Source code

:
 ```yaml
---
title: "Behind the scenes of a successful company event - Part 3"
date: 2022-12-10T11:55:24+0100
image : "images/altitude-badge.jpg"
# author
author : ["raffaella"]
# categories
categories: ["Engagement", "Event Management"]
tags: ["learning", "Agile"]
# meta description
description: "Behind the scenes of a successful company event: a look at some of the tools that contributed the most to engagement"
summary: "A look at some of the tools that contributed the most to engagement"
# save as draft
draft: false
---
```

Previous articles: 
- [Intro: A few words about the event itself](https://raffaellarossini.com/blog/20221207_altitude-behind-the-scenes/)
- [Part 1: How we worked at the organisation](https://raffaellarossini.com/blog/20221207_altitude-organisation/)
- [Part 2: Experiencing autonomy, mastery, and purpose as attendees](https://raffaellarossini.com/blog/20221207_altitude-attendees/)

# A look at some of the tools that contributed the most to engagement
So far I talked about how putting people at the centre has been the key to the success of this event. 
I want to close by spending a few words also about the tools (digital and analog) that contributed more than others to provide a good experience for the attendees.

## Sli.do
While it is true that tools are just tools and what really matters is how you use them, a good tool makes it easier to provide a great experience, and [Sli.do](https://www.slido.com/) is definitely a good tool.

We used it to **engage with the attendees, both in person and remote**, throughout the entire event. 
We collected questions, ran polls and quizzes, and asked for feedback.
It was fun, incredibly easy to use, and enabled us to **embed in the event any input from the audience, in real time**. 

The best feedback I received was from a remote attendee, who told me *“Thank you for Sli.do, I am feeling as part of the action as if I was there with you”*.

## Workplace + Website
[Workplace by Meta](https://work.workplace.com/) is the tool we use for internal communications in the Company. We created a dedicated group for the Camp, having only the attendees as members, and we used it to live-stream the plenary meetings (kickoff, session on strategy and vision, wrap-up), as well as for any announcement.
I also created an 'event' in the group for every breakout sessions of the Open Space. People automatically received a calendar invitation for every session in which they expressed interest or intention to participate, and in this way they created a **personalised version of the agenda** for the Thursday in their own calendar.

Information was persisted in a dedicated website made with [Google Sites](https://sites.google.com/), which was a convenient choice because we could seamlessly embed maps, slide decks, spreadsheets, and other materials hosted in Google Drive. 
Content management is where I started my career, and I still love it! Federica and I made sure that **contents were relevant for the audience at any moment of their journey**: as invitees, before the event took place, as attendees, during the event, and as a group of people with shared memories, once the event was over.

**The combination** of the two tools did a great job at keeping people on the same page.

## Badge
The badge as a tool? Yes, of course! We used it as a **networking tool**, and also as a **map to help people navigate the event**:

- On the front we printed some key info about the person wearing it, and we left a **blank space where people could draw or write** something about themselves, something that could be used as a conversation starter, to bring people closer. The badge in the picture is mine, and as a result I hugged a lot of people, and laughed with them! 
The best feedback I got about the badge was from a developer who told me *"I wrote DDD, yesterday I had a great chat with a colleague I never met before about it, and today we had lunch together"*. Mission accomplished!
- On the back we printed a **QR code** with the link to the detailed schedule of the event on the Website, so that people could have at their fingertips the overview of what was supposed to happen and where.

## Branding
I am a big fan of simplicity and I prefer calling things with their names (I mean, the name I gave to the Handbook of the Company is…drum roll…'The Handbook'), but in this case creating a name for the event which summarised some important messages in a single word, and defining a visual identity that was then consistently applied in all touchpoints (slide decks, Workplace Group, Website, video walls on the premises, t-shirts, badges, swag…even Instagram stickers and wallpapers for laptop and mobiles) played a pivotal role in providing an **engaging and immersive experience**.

· · · · ·

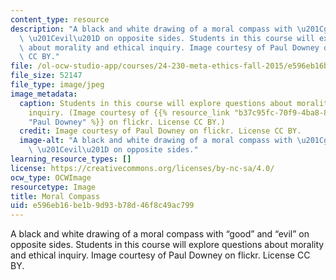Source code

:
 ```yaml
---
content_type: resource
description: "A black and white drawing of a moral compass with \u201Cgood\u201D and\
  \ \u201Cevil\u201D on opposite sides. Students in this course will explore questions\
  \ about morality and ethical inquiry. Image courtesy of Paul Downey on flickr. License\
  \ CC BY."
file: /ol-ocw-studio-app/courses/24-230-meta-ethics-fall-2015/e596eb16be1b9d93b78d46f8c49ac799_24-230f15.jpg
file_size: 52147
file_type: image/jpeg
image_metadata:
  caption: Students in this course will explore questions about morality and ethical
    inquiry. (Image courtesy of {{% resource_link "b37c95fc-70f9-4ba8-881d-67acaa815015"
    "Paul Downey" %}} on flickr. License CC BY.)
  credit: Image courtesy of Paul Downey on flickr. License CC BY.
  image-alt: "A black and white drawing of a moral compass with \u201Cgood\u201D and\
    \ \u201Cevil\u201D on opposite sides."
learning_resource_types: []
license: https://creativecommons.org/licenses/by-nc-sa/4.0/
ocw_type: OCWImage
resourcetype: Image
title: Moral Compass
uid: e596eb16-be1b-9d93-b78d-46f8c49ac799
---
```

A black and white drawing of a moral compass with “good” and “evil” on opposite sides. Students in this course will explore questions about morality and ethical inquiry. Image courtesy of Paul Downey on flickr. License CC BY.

· · · · ·

* **PROBLEM DESCRIPTION**: Check every line of the records above for the string "Downey". Copy those that hold it.

* **ANSWER TO THE EXERCISE**:
  \ about morality and ethical inquiry. Image courtesy of Paul Downey on flickr. License\
    "Paul Downey" %}} on flickr. License CC BY.)
  credit: Image courtesy of Paul Downey on flickr. License CC BY.
A black and white drawing of a moral compass with “good” and “evil” on opposite sides. Students in this course will explore questions about morality and ethical inquiry. Image courtesy of Paul Downey on flickr. License CC BY.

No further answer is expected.